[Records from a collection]
—————

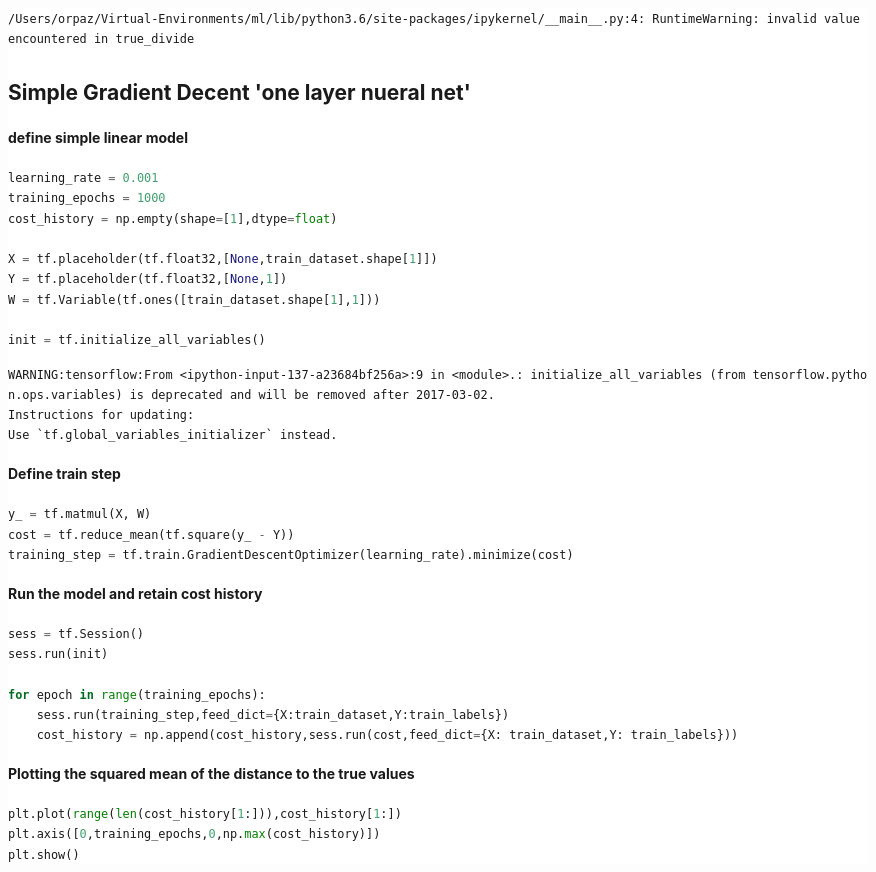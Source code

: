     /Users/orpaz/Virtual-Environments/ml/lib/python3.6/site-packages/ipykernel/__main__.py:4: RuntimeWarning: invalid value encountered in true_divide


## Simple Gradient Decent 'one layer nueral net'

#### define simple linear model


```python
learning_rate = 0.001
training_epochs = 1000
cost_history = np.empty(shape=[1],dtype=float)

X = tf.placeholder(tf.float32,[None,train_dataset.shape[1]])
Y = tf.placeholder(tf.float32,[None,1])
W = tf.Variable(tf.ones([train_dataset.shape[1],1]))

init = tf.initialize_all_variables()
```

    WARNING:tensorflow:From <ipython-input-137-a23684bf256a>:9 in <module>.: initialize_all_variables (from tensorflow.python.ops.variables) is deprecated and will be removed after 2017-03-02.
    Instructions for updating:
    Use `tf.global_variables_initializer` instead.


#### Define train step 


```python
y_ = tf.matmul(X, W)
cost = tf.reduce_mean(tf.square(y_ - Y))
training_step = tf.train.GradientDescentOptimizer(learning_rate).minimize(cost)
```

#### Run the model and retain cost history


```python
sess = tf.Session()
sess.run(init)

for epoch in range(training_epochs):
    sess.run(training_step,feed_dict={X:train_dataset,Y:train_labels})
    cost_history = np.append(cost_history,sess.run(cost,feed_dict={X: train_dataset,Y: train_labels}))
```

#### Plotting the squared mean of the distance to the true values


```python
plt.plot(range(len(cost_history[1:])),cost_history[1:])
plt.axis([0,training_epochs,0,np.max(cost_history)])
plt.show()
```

—————

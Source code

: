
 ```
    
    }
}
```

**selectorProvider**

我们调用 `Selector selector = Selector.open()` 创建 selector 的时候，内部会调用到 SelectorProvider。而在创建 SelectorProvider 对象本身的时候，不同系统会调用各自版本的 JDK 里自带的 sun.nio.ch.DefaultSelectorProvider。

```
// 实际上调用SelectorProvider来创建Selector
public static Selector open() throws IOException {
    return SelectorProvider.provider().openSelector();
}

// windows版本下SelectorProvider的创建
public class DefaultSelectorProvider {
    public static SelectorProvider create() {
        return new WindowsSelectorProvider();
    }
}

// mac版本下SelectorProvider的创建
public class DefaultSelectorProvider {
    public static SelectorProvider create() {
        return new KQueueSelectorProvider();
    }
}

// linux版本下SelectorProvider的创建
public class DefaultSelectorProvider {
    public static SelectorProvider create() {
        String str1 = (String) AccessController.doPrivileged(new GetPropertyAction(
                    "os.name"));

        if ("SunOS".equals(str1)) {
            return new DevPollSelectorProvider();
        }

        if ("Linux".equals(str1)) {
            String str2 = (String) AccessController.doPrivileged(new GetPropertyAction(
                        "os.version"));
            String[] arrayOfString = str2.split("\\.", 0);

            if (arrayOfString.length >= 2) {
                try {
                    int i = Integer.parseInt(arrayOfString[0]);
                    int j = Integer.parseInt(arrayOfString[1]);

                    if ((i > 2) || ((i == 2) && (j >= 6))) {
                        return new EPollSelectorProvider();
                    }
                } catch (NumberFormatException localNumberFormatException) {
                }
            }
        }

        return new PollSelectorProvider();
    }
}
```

—————

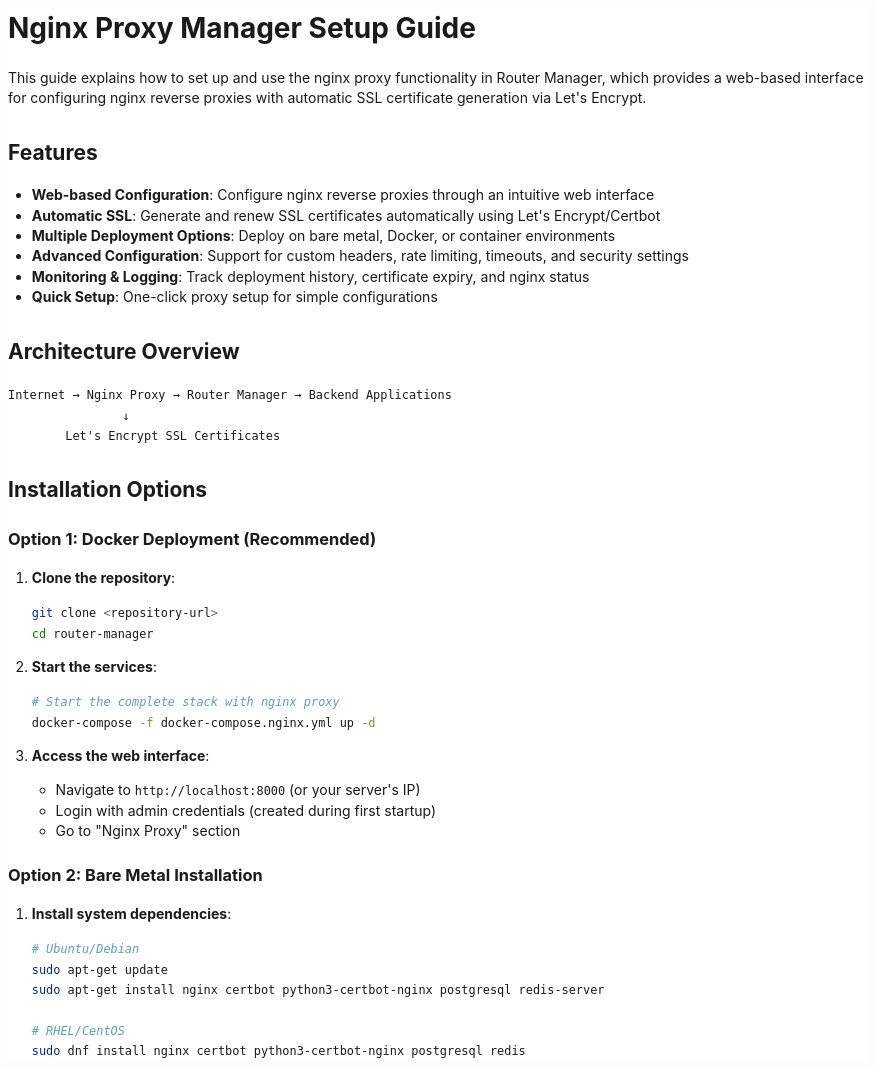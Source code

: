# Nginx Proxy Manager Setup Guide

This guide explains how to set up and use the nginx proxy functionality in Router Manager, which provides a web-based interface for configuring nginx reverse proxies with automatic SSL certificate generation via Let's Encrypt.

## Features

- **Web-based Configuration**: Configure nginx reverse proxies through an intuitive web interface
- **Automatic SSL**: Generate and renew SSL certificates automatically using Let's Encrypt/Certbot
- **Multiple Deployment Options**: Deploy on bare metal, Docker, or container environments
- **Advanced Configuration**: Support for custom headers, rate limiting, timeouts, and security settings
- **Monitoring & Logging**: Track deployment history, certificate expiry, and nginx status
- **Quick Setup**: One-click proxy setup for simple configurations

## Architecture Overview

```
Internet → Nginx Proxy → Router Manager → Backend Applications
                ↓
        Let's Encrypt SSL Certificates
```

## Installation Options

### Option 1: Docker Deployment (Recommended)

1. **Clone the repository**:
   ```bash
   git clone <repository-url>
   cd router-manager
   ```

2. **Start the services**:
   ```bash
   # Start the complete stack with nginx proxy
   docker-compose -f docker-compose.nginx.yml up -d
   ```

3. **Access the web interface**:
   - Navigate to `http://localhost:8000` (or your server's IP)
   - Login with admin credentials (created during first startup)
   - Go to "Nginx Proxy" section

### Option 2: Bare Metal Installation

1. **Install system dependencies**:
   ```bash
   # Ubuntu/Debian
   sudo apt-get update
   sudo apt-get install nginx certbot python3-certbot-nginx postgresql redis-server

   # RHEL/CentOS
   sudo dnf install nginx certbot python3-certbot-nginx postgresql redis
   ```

—————

WHAT YOU HAVE TO DO: A single number is the whole answer: the tally of lines in the entries that hold "with".

TASK RESULT: 3